After releasing the aortic cross-clamp, patients were ventilated with oxygen. With the completion of the operative procedures, normothermia was obtained and the precise preload regulated with the pump prime before termination of the extracorporeal circulation. To maintain Hct at 30%, blood or crystalloid was infused if required. Medications were restarted. Total pump time, aortic cross-clamp time and operative times were registered.

Patients were transported to the ICU with ventilator support and in monitored status.

Heart rate, arterial blood pressure (ABP), CVP, body heat, SpO2, blood gas measurements, CO measurements of the patients were registered at postoperative 1st, 4th, 12th, and 24th hours. Extubation time, spending time both in the ICU and at the hospital were also registered.

Statistical analysis
Statistical Package for social sciences (SPSS) for Windows 10.0 statistical package (SPSS Inc., Chicago, Illinois, USA) was used for analyses. Comparisons were done with Student’s t-test and Mann-Whitney U-test. Correlating analysis was done with the Pearson test. A p<0.05 was considered significant. Analysis of variance (ANOVA) was used to test for repeated measurements.
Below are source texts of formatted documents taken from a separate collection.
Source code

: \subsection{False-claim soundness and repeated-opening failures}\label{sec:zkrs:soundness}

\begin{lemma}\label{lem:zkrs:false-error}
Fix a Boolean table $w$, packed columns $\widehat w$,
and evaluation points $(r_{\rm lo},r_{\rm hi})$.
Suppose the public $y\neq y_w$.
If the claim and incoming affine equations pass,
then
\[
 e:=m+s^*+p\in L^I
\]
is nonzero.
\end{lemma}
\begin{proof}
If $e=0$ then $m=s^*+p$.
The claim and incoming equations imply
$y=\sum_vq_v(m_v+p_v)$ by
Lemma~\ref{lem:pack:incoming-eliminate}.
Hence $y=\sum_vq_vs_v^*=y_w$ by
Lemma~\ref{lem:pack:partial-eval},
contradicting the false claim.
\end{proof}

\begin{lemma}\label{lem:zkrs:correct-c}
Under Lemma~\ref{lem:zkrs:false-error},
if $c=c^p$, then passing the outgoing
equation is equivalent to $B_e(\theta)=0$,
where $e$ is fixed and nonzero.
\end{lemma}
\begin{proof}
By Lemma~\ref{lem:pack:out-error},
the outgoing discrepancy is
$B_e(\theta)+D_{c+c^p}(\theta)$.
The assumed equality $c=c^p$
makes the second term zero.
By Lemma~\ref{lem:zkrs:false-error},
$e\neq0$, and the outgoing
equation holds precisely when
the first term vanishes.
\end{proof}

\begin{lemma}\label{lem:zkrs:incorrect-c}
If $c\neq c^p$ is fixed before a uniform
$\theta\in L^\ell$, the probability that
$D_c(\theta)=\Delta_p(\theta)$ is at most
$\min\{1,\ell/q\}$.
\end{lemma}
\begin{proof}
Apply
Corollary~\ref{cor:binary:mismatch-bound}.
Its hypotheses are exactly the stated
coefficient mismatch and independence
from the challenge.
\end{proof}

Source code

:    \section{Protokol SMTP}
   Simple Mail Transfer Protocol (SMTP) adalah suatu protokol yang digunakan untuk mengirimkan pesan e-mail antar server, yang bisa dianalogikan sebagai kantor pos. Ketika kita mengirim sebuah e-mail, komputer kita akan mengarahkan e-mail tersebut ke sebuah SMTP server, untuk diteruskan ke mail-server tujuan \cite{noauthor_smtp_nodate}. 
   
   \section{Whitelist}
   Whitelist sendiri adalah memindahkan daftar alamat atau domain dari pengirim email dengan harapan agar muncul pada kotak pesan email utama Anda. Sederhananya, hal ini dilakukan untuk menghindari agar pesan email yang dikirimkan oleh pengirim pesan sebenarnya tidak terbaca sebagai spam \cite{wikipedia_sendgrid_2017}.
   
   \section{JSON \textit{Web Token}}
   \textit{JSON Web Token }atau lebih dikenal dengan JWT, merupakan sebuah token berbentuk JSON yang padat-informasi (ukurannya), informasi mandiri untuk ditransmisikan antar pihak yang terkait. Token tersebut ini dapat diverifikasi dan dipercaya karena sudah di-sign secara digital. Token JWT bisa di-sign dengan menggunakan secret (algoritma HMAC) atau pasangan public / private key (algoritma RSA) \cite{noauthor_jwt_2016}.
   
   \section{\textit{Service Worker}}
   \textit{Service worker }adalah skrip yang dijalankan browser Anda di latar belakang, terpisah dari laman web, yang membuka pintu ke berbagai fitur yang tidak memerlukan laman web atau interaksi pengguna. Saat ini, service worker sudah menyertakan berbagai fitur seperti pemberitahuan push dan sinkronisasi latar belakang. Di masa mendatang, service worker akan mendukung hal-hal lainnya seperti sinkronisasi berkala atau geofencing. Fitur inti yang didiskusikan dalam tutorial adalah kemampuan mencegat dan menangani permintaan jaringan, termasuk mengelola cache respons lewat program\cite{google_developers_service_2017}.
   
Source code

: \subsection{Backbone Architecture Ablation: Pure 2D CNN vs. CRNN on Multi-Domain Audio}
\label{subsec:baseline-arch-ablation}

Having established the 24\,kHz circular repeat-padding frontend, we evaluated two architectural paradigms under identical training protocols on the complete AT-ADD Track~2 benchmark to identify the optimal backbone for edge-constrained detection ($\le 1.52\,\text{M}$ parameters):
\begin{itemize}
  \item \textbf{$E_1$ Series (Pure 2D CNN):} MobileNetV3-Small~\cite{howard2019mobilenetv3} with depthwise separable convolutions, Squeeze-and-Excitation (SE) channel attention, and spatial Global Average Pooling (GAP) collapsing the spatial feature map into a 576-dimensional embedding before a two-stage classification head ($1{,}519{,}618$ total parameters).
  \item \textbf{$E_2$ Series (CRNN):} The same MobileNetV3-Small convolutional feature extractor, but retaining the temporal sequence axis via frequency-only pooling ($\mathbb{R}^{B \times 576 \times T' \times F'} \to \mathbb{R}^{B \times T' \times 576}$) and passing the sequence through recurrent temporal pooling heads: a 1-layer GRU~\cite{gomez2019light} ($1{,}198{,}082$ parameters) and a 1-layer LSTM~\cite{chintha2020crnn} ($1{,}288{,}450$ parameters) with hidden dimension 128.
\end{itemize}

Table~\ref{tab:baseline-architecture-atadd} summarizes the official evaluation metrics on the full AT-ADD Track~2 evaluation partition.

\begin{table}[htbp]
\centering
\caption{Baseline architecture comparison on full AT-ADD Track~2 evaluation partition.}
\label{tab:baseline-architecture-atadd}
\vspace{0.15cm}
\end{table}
There was no significant statistical difference between two groups regarding age, weight, height, body surface area (BSA) and ejection fraction (EF) data preoperatively (p>0.05; Table 1). There was no significant statistical difference between two groups regarding anesthesia time, total pump time and operation time data (p>0.05). But the aortic cross-clamp time was longer in group 2 and the number of vessels grafted was much higher in group 1 and was found statistically significant (p<0.05; Table 1).

Table 1: Patient demographic and peroperative data

Hemodynamic data
Heart rate: Patients’ HR data are shown in table 2. There was no statistically significant difference between two groups (p>0.05).

Table 2: Hemodynamic changes

Heart rate data in group 1 was significantly higher in all the postoperative measurements than the preoperative period (p<0.05).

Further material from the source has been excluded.